Toronto med school dean won’t condemn human rights abuses while taking Saudi cash
The University of Toronto’s medical dean accepted $18 million from Saudi Arabia to train its students, amid a severe shortage of training spots for Canadian doctors.
The University of Toronto’s medical dean accepted $18 million from Saudi Arabia to train its students, refusing to condemn the dictatorship’s human rights abuses amid a severe shortage of training spots for Canadian doctors.
During a House of Commons health committee meeting on Thursday, Dr. Patricia Houston, vice dean of medical education at the Temerty faculty of medicine at the University of Toronto (U of T), revealed her institution provides residency and fellowship programs to 450 to 500 international physicians a year. All of these physicians return to their home countries after becoming credentialed as a doctor in Canada.
Houston said the Temerty faculty provided 459 physicians with training spots this year through the Visa Trainee Program—a requirement to become a doctor in Canada. Each student is charged $100,000, with their home countries paying the bill. Houston noted that U of T accepted approximately $45 million from foreign countries in the Visa Trainee Program last year, with 40 per cent coming from the Saudi Arabian dictatorship.
Conservatives grilled Houston about receiving money from a dictatorship accused of human rights abuses, including political executions, beheadings and killing foreign journalists. Still, Houston said it was not the job of the faculty to “enter the political arena.”
“So the Tamerty faculty of medicine does not have a view as to whether women should be allowed to drive,” Conservative MP Matt Strauss asked.
Houston repeated that it was not up to the school to “put forward a view on that.”
The Temerty Faculty’s Women’s College Hospital, however, notes in its mission statement that it intends to promote “revolutionary healthcare” for a more “equitable world” and “advance health for women and women in leadership.” Strauss noted that the school’s values contradict the values of the dictatorship from which it “happily accepts funding at the expense of the Canadian healthcare system.”
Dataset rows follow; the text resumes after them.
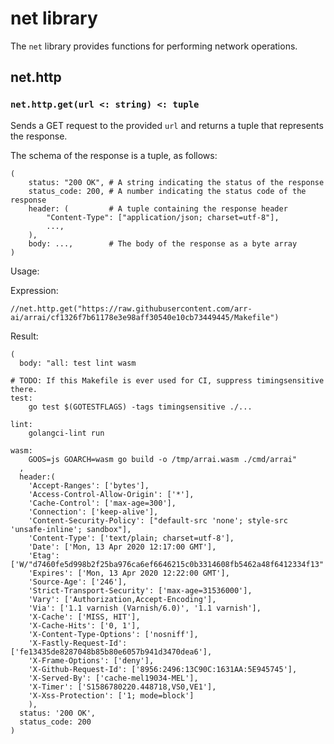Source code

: # net library

The `net` library provides functions for performing network operations.

## net.http

### `net.http.get(url <: string) <: tuple`

Sends a GET request to the provided `url` and returns a tuple that represents
the response.

The schema of the response is a tuple, as follows:
```
(
    status: "200 OK", # A string indicating the status of the response
    status_code: 200, # A number indicating the status code of the response
    header: (         # A tuple containing the response header
        "Content-Type": ["application/json; charset=utf-8"],
        ...,
    ),
    body: ...,        # The body of the response as a byte array
)
```

Usage:

Expression:
```
//net.http.get("https://raw.githubusercontent.com/arr-ai/arrai/cf1326f7b61178e3e98aff30540e10cb73449445/Makefile")
```

Result:
```
(
  body: "all: test lint wasm

# TODO: If this Makefile is ever used for CI, suppress timingsensitive there.
test:
	go test $(GOTESTFLAGS) -tags timingsensitive ./...

lint:
	golangci-lint run

wasm:
	GOOS=js GOARCH=wasm go build -o /tmp/arrai.wasm ./cmd/arrai"
  ,
  header:(
    'Accept-Ranges': ['bytes'],
    'Access-Control-Allow-Origin': ['*'],
    'Cache-Control': ['max-age=300'],
    'Connection': ['keep-alive'],
    'Content-Security-Policy': ["default-src 'none'; style-src 'unsafe-inline'; sandbox"],
    'Content-Type': ['text/plain; charset=utf-8'],
    'Date': ['Mon, 13 Apr 2020 12:17:00 GMT'],
    'Etag': ['W/"d7460fe5d998b2f25ba976ca6ef6646215c0b3314608fb5462a48f6412334f13"'],
    'Expires': ['Mon, 13 Apr 2020 12:22:00 GMT'],
    'Source-Age': ['246'],
    'Strict-Transport-Security': ['max-age=31536000'],
    'Vary': ['Authorization,Accept-Encoding'],
    'Via': ['1.1 varnish (Varnish/6.0)', '1.1 varnish'],
    'X-Cache': ['MISS, HIT'],
    'X-Cache-Hits': ['0, 1'],
    'X-Content-Type-Options': ['nosniff'],
    'X-Fastly-Request-Id': ['fe13435de8287048b85b80e6057b941d3470dea6'],
    'X-Frame-Options': ['deny'],
    'X-Github-Request-Id': ['8956:2496:13C90C:1631AA:5E945745'],
    'X-Served-By': ['cache-mel19034-MEL'],
    'X-Timer': ['S1586780220.448718,VS0,VE1'],
    'X-Xss-Protection': ['1; mode=block']
    ),
  status: '200 OK',
  status_code: 200
)
```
Conservative MP Burton Bailey repeated the point that the funds accepted by the University of Toronto through the VISA Trainee Program amounted to “blood money,” and Houston refused to condemn the regime in Saudi Arabia. Conservatives raised concerns that the school could be “compromised” as they forsake the school’s mission statement in pursuit of funding from the Saudis.
Conservatives summoned the U of T medical faculty lead to the committee after learning that many foreign-trained Canadians and internationally trained immigrant medical professionals faced barriers to practising medicine in Canada, including capacity constraints in mentorship programs and residency positions.
Conservative MPs argue that the estimated 1,117 training spots Canada gives to Saudi students through sponsorship deals from the Kingdom of Saudi Arabia could be filled by internationally trained Canadians and immigrants who want to stay in Canada and help its overwhelmed system.
Houston said the funding the med school receives from the visa program goes toward funding the university’s education and research programs, but Conservatives questioned how much of the funds go toward administrators and executives. Houston committed to providing the committee with a breakdown of how the funds are used.
Conservative MP Matt Strauss asked Houston if U of T would accept internationally trained doctors who wish to stay in Canada if the Saudi funding instead came from “other sources.” Houston claimed the school would have the capacity to train more students if it received provincial government approval to expand residency spots and additional funding.